• [What you are asked to do] Make an exact copy of all the entries, with the pictures left out.

• [Extracted records]
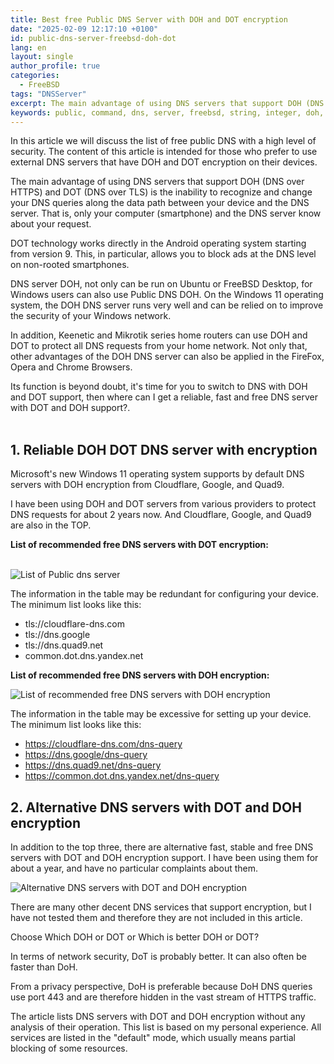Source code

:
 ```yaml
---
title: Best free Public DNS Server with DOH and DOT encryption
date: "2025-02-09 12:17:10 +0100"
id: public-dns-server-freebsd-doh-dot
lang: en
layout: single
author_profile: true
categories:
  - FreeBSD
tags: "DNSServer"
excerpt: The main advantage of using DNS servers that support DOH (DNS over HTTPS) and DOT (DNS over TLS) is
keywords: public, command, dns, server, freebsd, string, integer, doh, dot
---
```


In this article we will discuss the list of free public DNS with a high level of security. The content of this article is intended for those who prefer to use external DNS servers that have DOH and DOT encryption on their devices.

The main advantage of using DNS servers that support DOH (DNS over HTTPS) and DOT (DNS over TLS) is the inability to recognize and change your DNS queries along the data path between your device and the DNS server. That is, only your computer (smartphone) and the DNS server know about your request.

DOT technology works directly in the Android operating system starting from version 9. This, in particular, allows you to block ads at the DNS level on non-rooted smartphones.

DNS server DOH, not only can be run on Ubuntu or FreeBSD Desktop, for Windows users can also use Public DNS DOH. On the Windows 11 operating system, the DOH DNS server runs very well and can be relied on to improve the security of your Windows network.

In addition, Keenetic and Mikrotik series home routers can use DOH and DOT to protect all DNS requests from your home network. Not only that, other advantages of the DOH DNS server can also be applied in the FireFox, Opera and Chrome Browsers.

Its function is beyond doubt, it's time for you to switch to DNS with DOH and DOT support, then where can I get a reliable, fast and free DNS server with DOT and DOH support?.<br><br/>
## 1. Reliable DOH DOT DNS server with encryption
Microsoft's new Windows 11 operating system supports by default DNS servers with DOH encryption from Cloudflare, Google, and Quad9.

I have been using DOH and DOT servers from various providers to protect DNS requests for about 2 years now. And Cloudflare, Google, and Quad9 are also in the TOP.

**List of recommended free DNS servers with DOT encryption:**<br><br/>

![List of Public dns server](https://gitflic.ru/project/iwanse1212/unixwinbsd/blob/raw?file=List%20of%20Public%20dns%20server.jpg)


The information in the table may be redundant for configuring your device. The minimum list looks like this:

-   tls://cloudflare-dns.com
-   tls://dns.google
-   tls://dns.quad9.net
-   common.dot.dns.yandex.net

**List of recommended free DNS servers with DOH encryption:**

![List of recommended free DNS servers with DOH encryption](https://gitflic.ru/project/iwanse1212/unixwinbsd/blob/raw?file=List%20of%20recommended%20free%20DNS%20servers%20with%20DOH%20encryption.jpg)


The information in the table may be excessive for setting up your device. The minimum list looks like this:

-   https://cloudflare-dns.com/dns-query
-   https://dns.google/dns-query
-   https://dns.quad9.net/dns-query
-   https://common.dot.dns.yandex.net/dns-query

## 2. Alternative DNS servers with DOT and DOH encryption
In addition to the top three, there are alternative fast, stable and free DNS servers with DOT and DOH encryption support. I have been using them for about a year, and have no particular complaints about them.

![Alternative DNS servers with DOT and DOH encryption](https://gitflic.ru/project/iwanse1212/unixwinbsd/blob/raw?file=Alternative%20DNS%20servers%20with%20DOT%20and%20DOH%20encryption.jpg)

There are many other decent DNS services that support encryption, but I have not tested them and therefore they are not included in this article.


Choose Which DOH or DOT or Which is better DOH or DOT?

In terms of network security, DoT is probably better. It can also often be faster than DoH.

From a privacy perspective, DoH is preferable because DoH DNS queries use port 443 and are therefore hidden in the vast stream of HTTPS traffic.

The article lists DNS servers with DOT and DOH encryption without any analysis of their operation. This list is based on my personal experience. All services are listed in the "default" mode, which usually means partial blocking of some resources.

• [Task result]
Source code

:
 ```yaml
---
title: Best free Public DNS Server with DOH and DOT encryption
date: "2025-02-09 12:17:10 +0100"
id: public-dns-server-freebsd-doh-dot
lang: en
layout: single
author_profile: true
categories:
  - FreeBSD
tags: "DNSServer"
excerpt: The main advantage of using DNS servers that support DOH (DNS over HTTPS) and DOT (DNS over TLS) is
keywords: public, command, dns, server, freebsd, string, integer, doh, dot
---
```


In this article we will discuss the list of free public DNS with a high level of security. The content of this article is intended for those who prefer to use external DNS servers that have DOH and DOT encryption on their devices.

The main advantage of using DNS servers that support DOH (DNS over HTTPS) and DOT (DNS over TLS) is the inability to recognize and change your DNS queries along the data path between your device and the DNS server. That is, only your computer (smartphone) and the DNS server know about your request.

DOT technology works directly in the Android operating system starting from version 9. This, in particular, allows you to block ads at the DNS level on non-rooted smartphones.

DNS server DOH, not only can be run on Ubuntu or FreeBSD Desktop, for Windows users can also use Public DNS DOH. On the Windows 11 operating system, the DOH DNS server runs very well and can be relied on to improve the security of your Windows network.

In addition, Keenetic and Mikrotik series home routers can use DOH and DOT to protect all DNS requests from your home network. Not only that, other advantages of the DOH DNS server can also be applied in the FireFox, Opera and Chrome Browsers.

Its function is beyond doubt, it's time for you to switch to DNS with DOH and DOT support, then where can I get a reliable, fast and free DNS server with DOT and DOH support?.<br><br/>
## 1. Reliable DOH DOT DNS server with encryption
Microsoft's new Windows 11 operating system supports by default DNS servers with DOH encryption from Cloudflare, Google, and Quad9.

I have been using DOH and DOT servers from various providers to protect DNS requests for about 2 years now. And Cloudflare, Google, and Quad9 are also in the TOP.

**List of recommended free DNS servers with DOT encryption:**<br><br/>

![List of Public dns server](https://gitflic.ru/project/iwanse1212/unixwinbsd/blob/raw?file=List%20of%20Public%20dns%20server.jpg)


The information in the table may be redundant for configuring your device. The minimum list looks like this:

-   tls://cloudflare-dns.com
-   tls://dns.google
-   tls://dns.quad9.net
-   common.dot.dns.yandex.net

**List of recommended free DNS servers with DOH encryption:**

![List of recommended free DNS servers with DOH encryption](https://gitflic.ru/project/iwanse1212/unixwinbsd/blob/raw?file=List%20of%20recommended%20free%20DNS%20servers%20with%20DOH%20encryption.jpg)


The information in the table may be excessive for setting up your device. The minimum list looks like this:

-   https://cloudflare-dns.com/dns-query
-   https://dns.google/dns-query
-   https://dns.quad9.net/dns-query
-   https://common.dot.dns.yandex.net/dns-query

## 2. Alternative DNS servers with DOT and DOH encryption
In addition to the top three, there are alternative fast, stable and free DNS servers with DOT and DOH encryption support. I have been using them for about a year, and have no particular complaints about them.

![Alternative DNS servers with DOT and DOH encryption](https://gitflic.ru/project/iwanse1212/unixwinbsd/blob/raw?file=Alternative%20DNS%20servers%20with%20DOT%20and%20DOH%20encryption.jpg)

There are many other decent DNS services that support encryption, but I have not tested them and therefore they are not included in this article.


Choose Which DOH or DOT or Which is better DOH or DOT?

In terms of network security, DoT is probably better. It can also often be faster than DoH.

From a privacy perspective, DoH is preferable because DoH DNS queries use port 443 and are therefore hidden in the vast stream of HTTPS traffic.

The article lists DNS servers with DOT and DOH encryption without any analysis of their operation. This list is based on my personal experience. All services are listed in the "default" mode, which usually means partial blocking of some resources.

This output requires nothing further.